▸ Your goal
Please return each entry exactly as it appears, but not the pictures.

▸ Source material
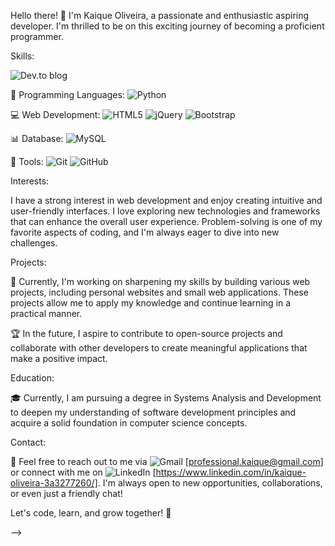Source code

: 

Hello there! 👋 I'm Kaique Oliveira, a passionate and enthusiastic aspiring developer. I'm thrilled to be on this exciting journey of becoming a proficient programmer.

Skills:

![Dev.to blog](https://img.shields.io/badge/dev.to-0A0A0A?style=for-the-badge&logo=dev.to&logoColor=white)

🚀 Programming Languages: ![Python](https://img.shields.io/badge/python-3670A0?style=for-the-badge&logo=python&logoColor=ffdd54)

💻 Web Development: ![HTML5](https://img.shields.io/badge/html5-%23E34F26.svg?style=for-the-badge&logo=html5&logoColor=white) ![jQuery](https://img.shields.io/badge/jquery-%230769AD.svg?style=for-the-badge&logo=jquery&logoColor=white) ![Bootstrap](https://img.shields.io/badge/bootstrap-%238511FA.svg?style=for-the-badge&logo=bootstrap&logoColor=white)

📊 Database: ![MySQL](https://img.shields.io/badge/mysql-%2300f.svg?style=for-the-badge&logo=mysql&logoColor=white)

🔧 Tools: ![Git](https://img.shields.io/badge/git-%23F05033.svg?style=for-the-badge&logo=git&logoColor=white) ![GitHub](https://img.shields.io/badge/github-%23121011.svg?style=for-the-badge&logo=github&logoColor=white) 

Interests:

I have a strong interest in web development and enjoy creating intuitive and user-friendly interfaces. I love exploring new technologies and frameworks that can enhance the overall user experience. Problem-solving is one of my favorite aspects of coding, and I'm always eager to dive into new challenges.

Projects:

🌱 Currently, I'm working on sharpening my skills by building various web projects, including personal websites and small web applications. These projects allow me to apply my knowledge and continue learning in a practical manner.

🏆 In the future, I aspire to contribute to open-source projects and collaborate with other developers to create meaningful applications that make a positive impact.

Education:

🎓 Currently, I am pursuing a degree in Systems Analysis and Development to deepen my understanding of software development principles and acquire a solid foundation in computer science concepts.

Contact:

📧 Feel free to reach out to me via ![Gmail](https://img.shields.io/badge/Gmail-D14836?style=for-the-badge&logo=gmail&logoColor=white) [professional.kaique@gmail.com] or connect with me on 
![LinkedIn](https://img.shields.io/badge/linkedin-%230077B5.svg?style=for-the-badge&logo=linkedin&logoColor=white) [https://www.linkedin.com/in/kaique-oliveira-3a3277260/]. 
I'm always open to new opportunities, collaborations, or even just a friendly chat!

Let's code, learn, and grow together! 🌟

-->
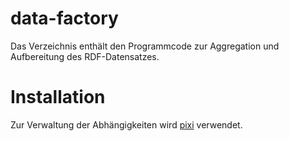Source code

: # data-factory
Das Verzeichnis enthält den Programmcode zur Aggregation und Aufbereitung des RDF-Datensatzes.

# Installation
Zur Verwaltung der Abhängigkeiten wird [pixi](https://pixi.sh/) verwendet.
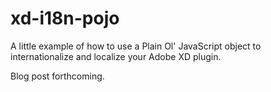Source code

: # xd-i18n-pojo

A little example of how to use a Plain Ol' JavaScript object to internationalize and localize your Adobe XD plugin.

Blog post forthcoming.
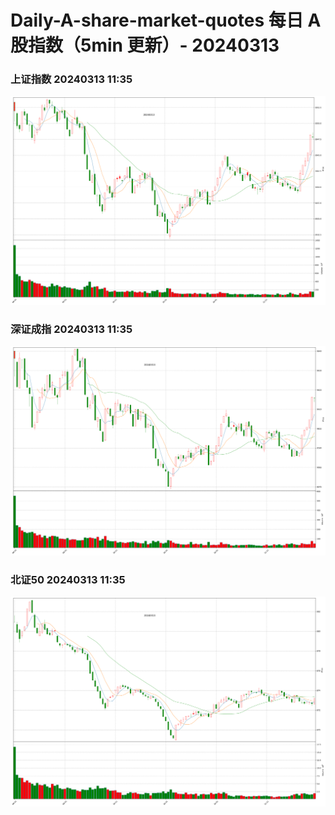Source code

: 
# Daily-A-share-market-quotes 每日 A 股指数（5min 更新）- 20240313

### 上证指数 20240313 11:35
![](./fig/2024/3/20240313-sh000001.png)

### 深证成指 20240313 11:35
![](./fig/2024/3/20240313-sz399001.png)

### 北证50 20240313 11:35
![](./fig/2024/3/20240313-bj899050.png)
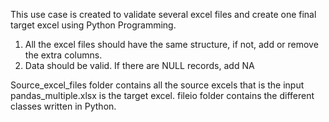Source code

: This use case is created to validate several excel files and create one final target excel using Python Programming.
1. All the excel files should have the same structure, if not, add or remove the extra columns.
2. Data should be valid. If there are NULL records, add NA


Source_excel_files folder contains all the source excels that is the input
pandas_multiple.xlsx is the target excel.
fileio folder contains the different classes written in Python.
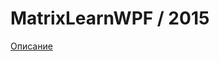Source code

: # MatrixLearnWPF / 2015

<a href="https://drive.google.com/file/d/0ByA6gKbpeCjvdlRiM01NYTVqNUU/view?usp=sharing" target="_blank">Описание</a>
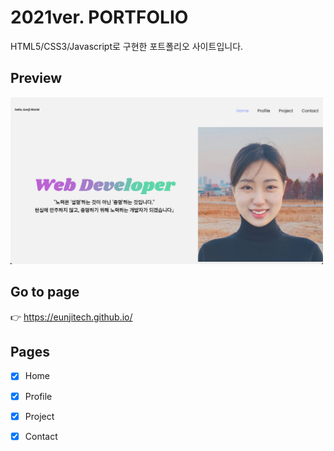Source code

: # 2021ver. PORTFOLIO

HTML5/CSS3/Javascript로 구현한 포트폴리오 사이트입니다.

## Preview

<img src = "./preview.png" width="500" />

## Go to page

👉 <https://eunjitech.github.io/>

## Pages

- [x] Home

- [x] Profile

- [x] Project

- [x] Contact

▸ Answer
Source code

: 

Hello there! 👋 I'm Kaique Oliveira, a passionate and enthusiastic aspiring developer. I'm thrilled to be on this exciting journey of becoming a proficient programmer.

Skills:

![Dev.to blog](https://img.shields.io/badge/dev.to-0A0A0A?style=for-the-badge&logo=dev.to&logoColor=white)

🚀 Programming Languages: ![Python](https://img.shields.io/badge/python-3670A0?style=for-the-badge&logo=python&logoColor=ffdd54)

💻 Web Development: ![HTML5](https://img.shields.io/badge/html5-%23E34F26.svg?style=for-the-badge&logo=html5&logoColor=white) ![jQuery](https://img.shields.io/badge/jquery-%230769AD.svg?style=for-the-badge&logo=jquery&logoColor=white) ![Bootstrap](https://img.shields.io/badge/bootstrap-%238511FA.svg?style=for-the-badge&logo=bootstrap&logoColor=white)

📊 Database: ![MySQL](https://img.shields.io/badge/mysql-%2300f.svg?style=for-the-badge&logo=mysql&logoColor=white)

🔧 Tools: ![Git](https://img.shields.io/badge/git-%23F05033.svg?style=for-the-badge&logo=git&logoColor=white) ![GitHub](https://img.shields.io/badge/github-%23121011.svg?style=for-the-badge&logo=github&logoColor=white) 

Interests:

I have a strong interest in web development and enjoy creating intuitive and user-friendly interfaces. I love exploring new technologies and frameworks that can enhance the overall user experience. Problem-solving is one of my favorite aspects of coding, and I'm always eager to dive into new challenges.

Projects:

🌱 Currently, I'm working on sharpening my skills by building various web projects, including personal websites and small web applications. These projects allow me to apply my knowledge and continue learning in a practical manner.

🏆 In the future, I aspire to contribute to open-source projects and collaborate with other developers to create meaningful applications that make a positive impact.

Education:

🎓 Currently, I am pursuing a degree in Systems Analysis and Development to deepen my understanding of software development principles and acquire a solid foundation in computer science concepts.

Contact:

📧 Feel free to reach out to me via ![Gmail](https://img.shields.io/badge/Gmail-D14836?style=for-the-badge&logo=gmail&logoColor=white) [professional.kaique@gmail.com] or connect with me on 
![LinkedIn](https://img.shields.io/badge/linkedin-%230077B5.svg?style=for-the-badge&logo=linkedin&logoColor=white) [https://www.linkedin.com/in/kaique-oliveira-3a3277260/]. 
I'm always open to new opportunities, collaborations, or even just a friendly chat!

Let's code, learn, and grow together! 🌟

-->
Source code

: # data-factory
Das Verzeichnis enthält den Programmcode zur Aggregation und Aufbereitung des RDF-Datensatzes.

# Installation
Zur Verwaltung der Abhängigkeiten wird [pixi](https://pixi.sh/) verwendet.
Source code

: # xd-i18n-pojo

A little example of how to use a Plain Ol' JavaScript object to internationalize and localize your Adobe XD plugin.

Blog post forthcoming.
Source code

: 
# Daily-A-share-market-quotes 每日 A 股指数（5min 更新）- 20240313

### 上证指数 20240313 11:35
![](./fig/2024/3/20240313-sh000001.png)

### 深证成指 20240313 11:35
![](./fig/2024/3/20240313-sz399001.png)

### 北证50 20240313 11:35
![](./fig/2024/3/20240313-bj899050.png)
Source code

: This use case is created to validate several excel files and create one final target excel using Python Programming.
1. All the excel files should have the same structure, if not, add or remove the extra columns.
2. Data should be valid. If there are NULL records, add NA


Source_excel_files folder contains all the source excels that is the input
pandas_multiple.xlsx is the target excel.
fileio folder contains the different classes written in Python.
Source code

: # MatrixLearnWPF / 2015

<a href="https://drive.google.com/file/d/0ByA6gKbpeCjvdlRiM01NYTVqNUU/view?usp=sharing" target="_blank">Описание</a>
Source code

: # 2021ver. PORTFOLIO

HTML5/CSS3/Javascript로 구현한 포트폴리오 사이트입니다.

## Preview

<img src = "./preview.png" width="500" />

## Go to page

👉 <https://eunjitech.github.io/>

## Pages

- [x] Home

- [x] Profile

- [x] Project

- [x] Contact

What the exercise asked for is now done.